### Assignment
Exactly reproduce the data from its first line through the line with "The FASER collaboration", leaving out every line after it.

### Records for this task
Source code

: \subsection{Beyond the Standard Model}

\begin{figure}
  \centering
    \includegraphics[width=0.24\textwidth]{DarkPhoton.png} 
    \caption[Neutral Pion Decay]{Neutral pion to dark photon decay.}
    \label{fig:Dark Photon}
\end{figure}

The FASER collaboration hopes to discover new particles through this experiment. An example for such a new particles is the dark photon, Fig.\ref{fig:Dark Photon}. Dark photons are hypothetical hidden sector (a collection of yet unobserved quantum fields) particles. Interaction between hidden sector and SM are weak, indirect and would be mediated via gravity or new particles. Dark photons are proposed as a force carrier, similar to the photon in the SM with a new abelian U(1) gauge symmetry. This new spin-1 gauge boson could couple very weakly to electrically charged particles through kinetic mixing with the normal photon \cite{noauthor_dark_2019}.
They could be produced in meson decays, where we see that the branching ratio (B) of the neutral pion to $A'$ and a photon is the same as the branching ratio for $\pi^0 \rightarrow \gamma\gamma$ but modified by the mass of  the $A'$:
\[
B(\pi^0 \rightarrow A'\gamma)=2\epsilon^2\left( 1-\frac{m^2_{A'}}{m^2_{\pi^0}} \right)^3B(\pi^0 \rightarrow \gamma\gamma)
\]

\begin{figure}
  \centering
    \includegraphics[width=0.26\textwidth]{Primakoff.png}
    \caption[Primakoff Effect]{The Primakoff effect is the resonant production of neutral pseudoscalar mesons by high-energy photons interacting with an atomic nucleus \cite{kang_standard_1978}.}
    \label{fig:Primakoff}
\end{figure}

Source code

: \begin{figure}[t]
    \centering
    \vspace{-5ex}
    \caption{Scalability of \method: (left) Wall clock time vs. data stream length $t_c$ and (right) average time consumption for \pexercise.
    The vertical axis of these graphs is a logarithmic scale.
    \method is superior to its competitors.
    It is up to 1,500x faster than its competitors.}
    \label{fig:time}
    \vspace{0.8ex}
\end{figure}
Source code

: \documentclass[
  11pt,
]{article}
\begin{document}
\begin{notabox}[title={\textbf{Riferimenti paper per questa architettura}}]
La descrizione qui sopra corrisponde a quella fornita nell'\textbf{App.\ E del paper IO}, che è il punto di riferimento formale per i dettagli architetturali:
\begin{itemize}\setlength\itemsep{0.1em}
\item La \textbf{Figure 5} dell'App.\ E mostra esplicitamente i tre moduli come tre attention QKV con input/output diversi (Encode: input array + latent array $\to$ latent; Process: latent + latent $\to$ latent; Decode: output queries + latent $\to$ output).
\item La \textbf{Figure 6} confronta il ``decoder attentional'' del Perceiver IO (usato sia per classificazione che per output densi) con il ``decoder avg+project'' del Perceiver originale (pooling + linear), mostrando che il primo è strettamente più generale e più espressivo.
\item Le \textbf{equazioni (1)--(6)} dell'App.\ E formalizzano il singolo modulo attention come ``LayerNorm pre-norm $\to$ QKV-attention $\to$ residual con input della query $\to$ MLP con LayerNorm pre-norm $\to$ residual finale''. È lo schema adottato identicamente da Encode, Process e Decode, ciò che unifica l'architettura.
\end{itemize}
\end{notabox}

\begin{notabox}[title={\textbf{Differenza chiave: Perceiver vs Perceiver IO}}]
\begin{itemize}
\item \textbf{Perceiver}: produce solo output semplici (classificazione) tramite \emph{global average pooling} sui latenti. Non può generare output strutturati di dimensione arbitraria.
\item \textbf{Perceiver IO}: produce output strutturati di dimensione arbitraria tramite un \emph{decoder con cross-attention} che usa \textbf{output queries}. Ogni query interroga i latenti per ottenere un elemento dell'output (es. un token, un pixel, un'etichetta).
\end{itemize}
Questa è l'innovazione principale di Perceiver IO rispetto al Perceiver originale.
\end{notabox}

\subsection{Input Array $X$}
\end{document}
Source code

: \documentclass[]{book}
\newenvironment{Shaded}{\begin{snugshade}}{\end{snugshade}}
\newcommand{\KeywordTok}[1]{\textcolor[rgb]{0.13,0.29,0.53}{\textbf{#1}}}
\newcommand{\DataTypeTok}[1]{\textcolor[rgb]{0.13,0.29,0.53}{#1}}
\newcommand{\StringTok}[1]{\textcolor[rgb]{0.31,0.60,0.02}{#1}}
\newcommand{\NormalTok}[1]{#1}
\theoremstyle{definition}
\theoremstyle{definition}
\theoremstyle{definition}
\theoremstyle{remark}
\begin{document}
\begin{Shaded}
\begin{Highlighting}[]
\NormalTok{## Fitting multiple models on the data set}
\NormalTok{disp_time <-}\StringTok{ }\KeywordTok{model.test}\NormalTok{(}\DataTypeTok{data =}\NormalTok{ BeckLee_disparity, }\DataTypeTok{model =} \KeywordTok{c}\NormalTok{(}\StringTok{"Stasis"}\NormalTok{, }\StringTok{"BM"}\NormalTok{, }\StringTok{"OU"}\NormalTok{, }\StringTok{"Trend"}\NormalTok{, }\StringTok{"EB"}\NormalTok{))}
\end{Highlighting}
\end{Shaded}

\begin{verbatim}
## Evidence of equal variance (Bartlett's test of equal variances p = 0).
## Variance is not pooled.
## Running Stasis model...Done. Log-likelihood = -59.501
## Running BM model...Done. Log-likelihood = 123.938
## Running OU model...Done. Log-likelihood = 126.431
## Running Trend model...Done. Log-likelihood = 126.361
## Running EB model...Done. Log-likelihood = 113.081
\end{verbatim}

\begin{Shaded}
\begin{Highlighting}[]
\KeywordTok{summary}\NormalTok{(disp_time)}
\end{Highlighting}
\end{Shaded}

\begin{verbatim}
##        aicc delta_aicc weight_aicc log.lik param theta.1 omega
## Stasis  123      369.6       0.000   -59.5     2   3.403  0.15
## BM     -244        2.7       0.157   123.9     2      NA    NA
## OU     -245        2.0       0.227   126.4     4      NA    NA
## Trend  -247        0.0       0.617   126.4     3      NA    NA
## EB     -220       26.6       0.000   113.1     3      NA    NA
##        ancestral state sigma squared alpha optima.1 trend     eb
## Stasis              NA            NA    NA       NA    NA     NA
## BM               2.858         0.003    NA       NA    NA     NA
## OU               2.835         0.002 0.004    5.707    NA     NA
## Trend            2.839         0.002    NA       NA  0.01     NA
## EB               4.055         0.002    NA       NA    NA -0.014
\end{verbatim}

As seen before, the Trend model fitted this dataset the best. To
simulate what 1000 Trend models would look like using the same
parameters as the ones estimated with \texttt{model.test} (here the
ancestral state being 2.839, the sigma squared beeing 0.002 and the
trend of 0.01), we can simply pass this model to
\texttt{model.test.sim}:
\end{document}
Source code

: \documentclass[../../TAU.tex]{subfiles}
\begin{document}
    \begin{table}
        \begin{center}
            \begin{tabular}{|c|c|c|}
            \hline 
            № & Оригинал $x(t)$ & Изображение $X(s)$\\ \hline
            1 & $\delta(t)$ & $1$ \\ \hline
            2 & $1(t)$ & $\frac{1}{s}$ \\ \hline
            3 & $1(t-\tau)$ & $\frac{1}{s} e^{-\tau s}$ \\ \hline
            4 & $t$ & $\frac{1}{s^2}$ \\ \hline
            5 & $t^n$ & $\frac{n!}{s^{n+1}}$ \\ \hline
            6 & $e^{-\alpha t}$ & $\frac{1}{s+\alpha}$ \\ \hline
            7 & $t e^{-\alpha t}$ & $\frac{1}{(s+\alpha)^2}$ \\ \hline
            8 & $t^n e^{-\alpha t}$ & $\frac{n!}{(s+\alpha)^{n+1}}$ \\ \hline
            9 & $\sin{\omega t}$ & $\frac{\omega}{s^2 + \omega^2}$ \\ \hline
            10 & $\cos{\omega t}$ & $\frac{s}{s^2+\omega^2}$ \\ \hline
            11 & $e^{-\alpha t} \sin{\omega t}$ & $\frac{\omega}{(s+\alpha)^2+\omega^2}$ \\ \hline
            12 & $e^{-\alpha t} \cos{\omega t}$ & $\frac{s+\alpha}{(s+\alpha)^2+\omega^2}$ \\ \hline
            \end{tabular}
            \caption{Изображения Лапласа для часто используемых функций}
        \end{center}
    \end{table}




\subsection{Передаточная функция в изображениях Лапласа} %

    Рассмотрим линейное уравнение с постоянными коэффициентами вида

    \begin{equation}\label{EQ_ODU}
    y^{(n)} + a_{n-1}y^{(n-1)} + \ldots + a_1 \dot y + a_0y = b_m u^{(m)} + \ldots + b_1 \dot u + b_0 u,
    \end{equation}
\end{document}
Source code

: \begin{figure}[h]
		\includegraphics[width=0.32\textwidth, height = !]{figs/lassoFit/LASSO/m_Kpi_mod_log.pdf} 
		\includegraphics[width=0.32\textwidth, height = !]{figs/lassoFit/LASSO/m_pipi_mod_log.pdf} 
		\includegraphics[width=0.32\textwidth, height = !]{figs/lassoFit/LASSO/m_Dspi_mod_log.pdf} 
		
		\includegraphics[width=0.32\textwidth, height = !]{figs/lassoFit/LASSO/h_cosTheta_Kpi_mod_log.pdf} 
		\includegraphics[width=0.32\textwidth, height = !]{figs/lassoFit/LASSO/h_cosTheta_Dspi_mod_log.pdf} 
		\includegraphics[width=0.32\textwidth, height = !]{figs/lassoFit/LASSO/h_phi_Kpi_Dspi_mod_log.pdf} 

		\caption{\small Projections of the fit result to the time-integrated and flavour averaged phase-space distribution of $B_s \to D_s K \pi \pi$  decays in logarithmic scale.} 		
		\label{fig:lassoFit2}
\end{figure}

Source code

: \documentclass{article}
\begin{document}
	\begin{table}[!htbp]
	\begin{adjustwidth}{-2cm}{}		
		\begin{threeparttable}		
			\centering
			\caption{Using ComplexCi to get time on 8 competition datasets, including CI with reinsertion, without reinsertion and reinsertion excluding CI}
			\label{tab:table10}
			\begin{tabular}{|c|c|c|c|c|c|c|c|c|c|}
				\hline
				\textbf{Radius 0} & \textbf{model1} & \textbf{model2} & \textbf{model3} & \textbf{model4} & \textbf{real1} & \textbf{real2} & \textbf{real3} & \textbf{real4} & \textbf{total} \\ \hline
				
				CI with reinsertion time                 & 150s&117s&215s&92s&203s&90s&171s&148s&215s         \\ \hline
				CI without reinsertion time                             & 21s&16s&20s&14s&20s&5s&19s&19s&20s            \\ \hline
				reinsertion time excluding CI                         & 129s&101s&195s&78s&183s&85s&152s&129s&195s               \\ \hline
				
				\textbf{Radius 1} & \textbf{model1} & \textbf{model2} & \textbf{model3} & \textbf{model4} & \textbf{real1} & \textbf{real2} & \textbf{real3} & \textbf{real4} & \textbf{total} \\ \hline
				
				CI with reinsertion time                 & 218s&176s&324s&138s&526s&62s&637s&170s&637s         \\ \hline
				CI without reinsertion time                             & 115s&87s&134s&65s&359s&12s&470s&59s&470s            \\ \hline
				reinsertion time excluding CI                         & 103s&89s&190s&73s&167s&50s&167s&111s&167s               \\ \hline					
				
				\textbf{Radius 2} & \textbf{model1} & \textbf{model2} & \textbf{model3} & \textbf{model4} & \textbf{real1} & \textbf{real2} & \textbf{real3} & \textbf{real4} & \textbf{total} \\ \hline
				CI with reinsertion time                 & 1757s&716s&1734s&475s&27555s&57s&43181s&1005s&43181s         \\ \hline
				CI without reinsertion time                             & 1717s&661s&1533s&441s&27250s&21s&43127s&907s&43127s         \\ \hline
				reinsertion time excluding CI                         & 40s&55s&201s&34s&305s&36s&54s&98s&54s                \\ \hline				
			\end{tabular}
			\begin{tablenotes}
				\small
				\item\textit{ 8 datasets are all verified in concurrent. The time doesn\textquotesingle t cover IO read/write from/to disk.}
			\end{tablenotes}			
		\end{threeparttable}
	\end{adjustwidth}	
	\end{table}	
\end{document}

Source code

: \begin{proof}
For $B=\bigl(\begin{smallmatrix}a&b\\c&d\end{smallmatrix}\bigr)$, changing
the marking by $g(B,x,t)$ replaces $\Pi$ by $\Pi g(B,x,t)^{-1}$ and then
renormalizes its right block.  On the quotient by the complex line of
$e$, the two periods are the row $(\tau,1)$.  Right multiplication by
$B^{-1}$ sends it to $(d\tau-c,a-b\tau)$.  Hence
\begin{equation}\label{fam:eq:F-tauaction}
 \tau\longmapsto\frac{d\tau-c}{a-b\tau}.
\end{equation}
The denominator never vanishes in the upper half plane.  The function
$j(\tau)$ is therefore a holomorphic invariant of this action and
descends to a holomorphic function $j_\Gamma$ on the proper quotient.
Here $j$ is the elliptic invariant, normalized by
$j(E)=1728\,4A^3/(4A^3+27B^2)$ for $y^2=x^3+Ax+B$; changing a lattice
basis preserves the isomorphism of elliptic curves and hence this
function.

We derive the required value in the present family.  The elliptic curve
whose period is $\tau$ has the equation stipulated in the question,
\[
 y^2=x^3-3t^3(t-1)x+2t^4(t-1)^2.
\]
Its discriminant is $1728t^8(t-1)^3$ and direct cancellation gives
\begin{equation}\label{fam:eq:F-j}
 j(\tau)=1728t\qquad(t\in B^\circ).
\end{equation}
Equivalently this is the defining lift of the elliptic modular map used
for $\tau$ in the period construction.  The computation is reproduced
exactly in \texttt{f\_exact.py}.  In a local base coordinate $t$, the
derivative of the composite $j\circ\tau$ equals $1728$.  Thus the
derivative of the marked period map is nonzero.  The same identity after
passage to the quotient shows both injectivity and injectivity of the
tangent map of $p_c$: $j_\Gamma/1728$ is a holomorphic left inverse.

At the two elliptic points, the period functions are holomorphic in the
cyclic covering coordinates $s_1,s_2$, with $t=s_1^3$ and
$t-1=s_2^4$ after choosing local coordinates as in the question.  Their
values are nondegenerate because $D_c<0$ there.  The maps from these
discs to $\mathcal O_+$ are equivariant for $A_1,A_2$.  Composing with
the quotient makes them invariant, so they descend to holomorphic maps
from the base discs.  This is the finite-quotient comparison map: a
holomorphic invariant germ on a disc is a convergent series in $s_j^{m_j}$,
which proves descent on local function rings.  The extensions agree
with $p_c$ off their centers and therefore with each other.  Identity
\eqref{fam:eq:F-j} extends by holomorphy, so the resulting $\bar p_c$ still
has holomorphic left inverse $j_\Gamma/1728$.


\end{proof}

### Expected answer
Source code

: \subsection{Beyond the Standard Model}

\begin{figure}
  \centering
    \includegraphics[width=0.24\textwidth]{DarkPhoton.png} 
    \caption[Neutral Pion Decay]{Neutral pion to dark photon decay.}
    \label{fig:Dark Photon}
\end{figure}

The FASER collaboration hopes to discover new particles through this experiment. An example for such a new particles is the dark photon, Fig.\ref{fig:Dark Photon}. Dark photons are hypothetical hidden sector (a collection of yet unobserved quantum fields) particles. Interaction between hidden sector and SM are weak, indirect and would be mediated via gravity or new particles. Dark photons are proposed as a force carrier, similar to the photon in the SM with a new abelian U(1) gauge symmetry. This new spin-1 gauge boson could couple very weakly to electrically charged particles through kinetic mixing with the normal photon \cite{noauthor_dark_2019}.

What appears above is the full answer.